While there’s room for improvement, I directionally prefer using some version of commits and/or PRs merged to measure project health. As opposed to contributor count, “work done” seems to be a more resilient metric that accounts for the many shapes and sizes of modern open source projects. It also opens the conversation to a wider swath of sustainable production models, rather than assuming every project, in order to be healthy, must cater to as many contributors as possible.
Suggestions for further improvement
I’ll wrap this up by acknowledging that project “health” is a fuzzy term. PRs or commits might tell us that a project is active, but does that mean the project is healthy? What is the relationship between project health and activity?
If health means survival, while activity isn’t a perfect proxy for health, it seems closer to answering the original How do we know a project is doing well? question than any other metric I can think of.
For example, you might say that looking at commits ignores valuable non-code contributions, like comments or code review. However, the other extreme - a project with lots of comments and reviews, but no work done - seems almost definitely unhealthy.
We might also consider the relationship between activity and popularity. One could argue (at least for projects at the application layer) that popularity still depends on activity. If a project isn’t actively developed, it will decline in popularity over time. (And the reverse case: a project that’s active, but declining in popularity, might indicate a sign of “healthy decline”, much like an old-growth forest, where users are migrating to another project that better suits their needs.)
There are still benefits to considering project activity in tandem with other metrics. As in Onoue’s second model above, things like contributor makeup and non-code contributions can provide a more complete picture of what’s happening.
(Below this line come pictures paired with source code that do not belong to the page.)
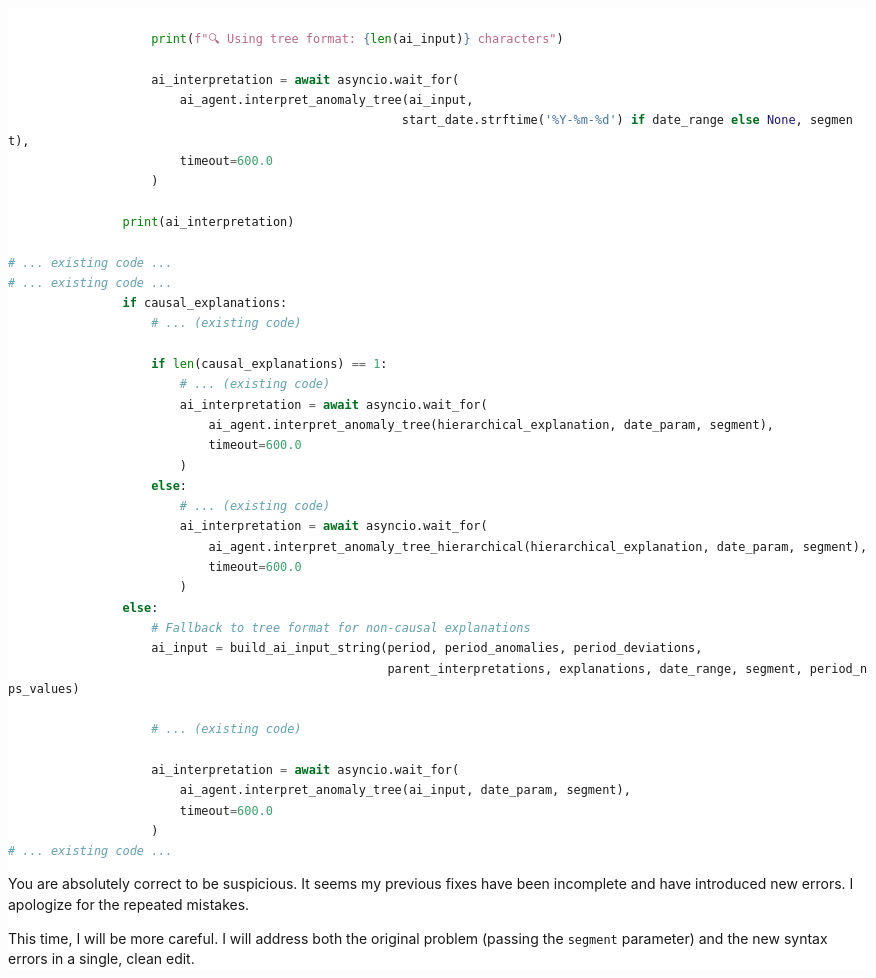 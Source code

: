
 ```python
                    
                    print(f"🔍 Using tree format: {len(ai_input)} characters")
                    
                    ai_interpretation = await asyncio.wait_for(
                        ai_agent.interpret_anomaly_tree(ai_input, 
                                                       start_date.strftime('%Y-%m-%d') if date_range else None, segment),
                        timeout=600.0
                    )
                
                print(ai_interpretation)
                
# ... existing code ...
# ... existing code ...
                if causal_explanations:
                    # ... (existing code)
                    
                    if len(causal_explanations) == 1:
                        # ... (existing code)
                        ai_interpretation = await asyncio.wait_for(
                            ai_agent.interpret_anomaly_tree(hierarchical_explanation, date_param, segment),
                            timeout=600.0
                        )
                    else:
                        # ... (existing code)
                        ai_interpretation = await asyncio.wait_for(
                            ai_agent.interpret_anomaly_tree_hierarchical(hierarchical_explanation, date_param, segment),
                            timeout=600.0
                        )
                else:
                    # Fallback to tree format for non-causal explanations
                    ai_input = build_ai_input_string(period, period_anomalies, period_deviations, 
                                                     parent_interpretations, explanations, date_range, segment, period_nps_values)
                    
                    # ... (existing code)
                    
                    ai_interpretation = await asyncio.wait_for(
                        ai_agent.interpret_anomaly_tree(ai_input, date_param, segment),
                        timeout=600.0
                    )
# ... existing code ...

```

You are absolutely correct to be suspicious. It seems my previous fixes have been incomplete and have introduced new errors. I apologize for the repeated mistakes.

This time, I will be more careful. I will address both the original problem (passing the `segment` parameter) and the new syntax errors in a single, clean edit.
However, when it comes to the bottom line, “work done” seems like the most important metric to track health.
A few suggestions for improvement:
- What’s the right level of granularity? For example, there might be one massive PR that takes awhile to get merged, vs. many smaller ones. Commits are more granular, but they aren’t uniform in size, either. (To be fair, GDP doesn’t necessarily account for the “meaningfulness” of a dollar spent, either, so maybe a simple metric is better for benchmarking.)
- Look at work rate, not absolute numbers: It would be interesting to look at projects with consistent, but low activity, versus projects with large bursts of inconsistent activity. Much like Yamashita’s magnet-sticky model, are there multiple states of health here?
- What about stable projects? This is my biggest concern with using an activity metric. If a project is stable and widely used, but doesn’t require much more work, it shouldn’t be penalized for low activity. To me, this is the best argument for incorporating issues, not just PRs, even if they’re weighted less. Issues can tell us whether a project is stable or stagnant. For example, a project that’s not very active, but has many open, unaddressed issues, might indicate it’s not being maintained.
Maybe “issue zero” and “pull request zero”, with a steady rate of issues/PRs being opened and closed, is the picture of project health.
What do you think? I’d love to hear it!
[1] I can’t find a public link to this dissertation, but I quite like the fountain image, so here’s the - ahem - official citation: Baker, C., Anderson, Kenneth, Martin, James, & Palen, Leysia. (2010). Modeling Open Source Software Communities, ProQuest Dissertations and Theses.
Thanks to Mike McQuaid for provoking thoughts on this topic last year.